(Data records):
[Start of section]

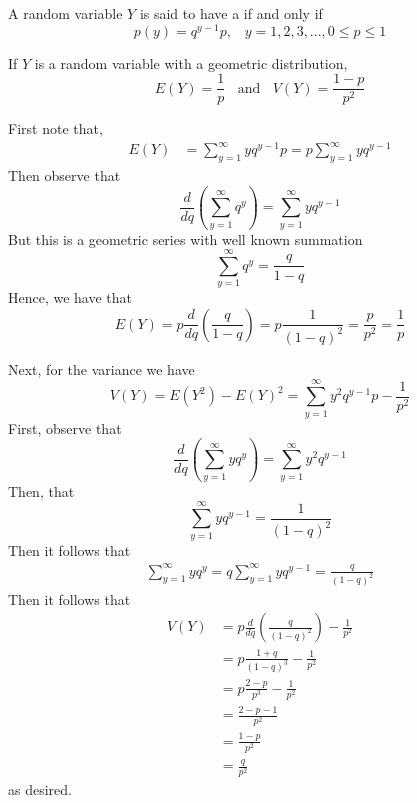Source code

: \documentclass[12pt, a4paper, twoside, openright, titlepage]{book}
\begin{document}
\begin{defn}{}{}
    A random variable $Y$ is said to have a  if and only if \begin{equation*}
        p(y) = q^{y-1}p,\;\;\;y = 1,2,3,..., 0\leq p \leq 1
    \end{equation*}
\end{defn}


\begin{thm}{}{}
    If $Y$ is a random variable with a geometric distribution, \begin{equation*}
        E(Y) = \frac{1}{p}\;\;\text{ and }\;\;V(Y) = \frac{1-p}{p^2}
    \end{equation*}
\end{thm}
\begin{proof*}
    First note that,
    \begin{align*}
        E(Y) &= \sum\limits_{y=1}^{\infty}yq^{y-1}p = p\sum\limits_{y=1}^{\infty}yq^{y-1}
    \end{align*}
    Then observe that $$\frac{d}{dq} \left(\sum\limits_{y=1}^{\infty}q^y\right) = \sum\limits_{y=1}^{\infty}yq^{y-1}$$
    But this is a geometric series with well known summation \begin{equation*}
        \sum\limits_{y=1}^{\infty}q^y = \frac{q}{1-q}
    \end{equation*}
    Hence, we have that \begin{equation*}
        E(Y) = p\frac{d}{dq}\left(\frac{q}{1-q}\right) = p\frac{1}{(1-q)^2} = \frac{p}{p^2} = \frac{1}{p}
    \end{equation*}
    

    Next, for the variance we have \begin{equation*}
        V(Y) = E(Y^2)-E(Y)^2 = \sum\limits_{y=1}^{\infty}y^2q^{y-1}p - \frac{1}{p^2}
    \end{equation*}
    First, observe that $$\frac{d}{dq} \left(\sum\limits_{y=1}^{\infty}yq^y\right) = \sum\limits_{y=1}^{\infty}y^2q^{y-1}$$
    Then, that \begin{equation*}
        \sum\limits_{y=1}^{\infty}yq^{y-1} = \frac{1}{(1-q)^2}
    \end{equation*}
    Then it follows that \begin{align*}
        \sum\limits_{y=1}^{\infty}yq^y = q\sum\limits_{y=1}^{\infty}yq^{y-1} = \frac{q}{(1-q)^2}
    \end{align*}
    Then it follows that \begin{align*}
        V(Y) &= p\frac{d}{dq}\left(\frac{q}{(1-q)^2}\right) -\frac{1}{p^2} \\
        &= p\frac{1+q}{(1-q)^3} - \frac{1}{p^2} \\
        &= p\frac{2-p}{p^3} - \frac{1}{p^2} \\
        &= \frac{2-p-1}{p^2} \\
        &=\frac{1-p}{p^2} \\
        &= \frac{q}{p^2}
    \end{align*}
    as desired.
\end{proof*}
\end{document}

[End of section]

(WHAT YOU HAVE TO DO): Only the lines containing the word "Then" should be returned from the data above.

(OUTPUT OF THE EXERCISE):
    Then observe that $$\frac{d}{dq} \left(\sum\limits_{y=1}^{\infty}q^y\right) = \sum\limits_{y=1}^{\infty}yq^{y-1}$$
    Then, that \begin{equation*}
    Then it follows that \begin{align*}
    Then it follows that \begin{align*}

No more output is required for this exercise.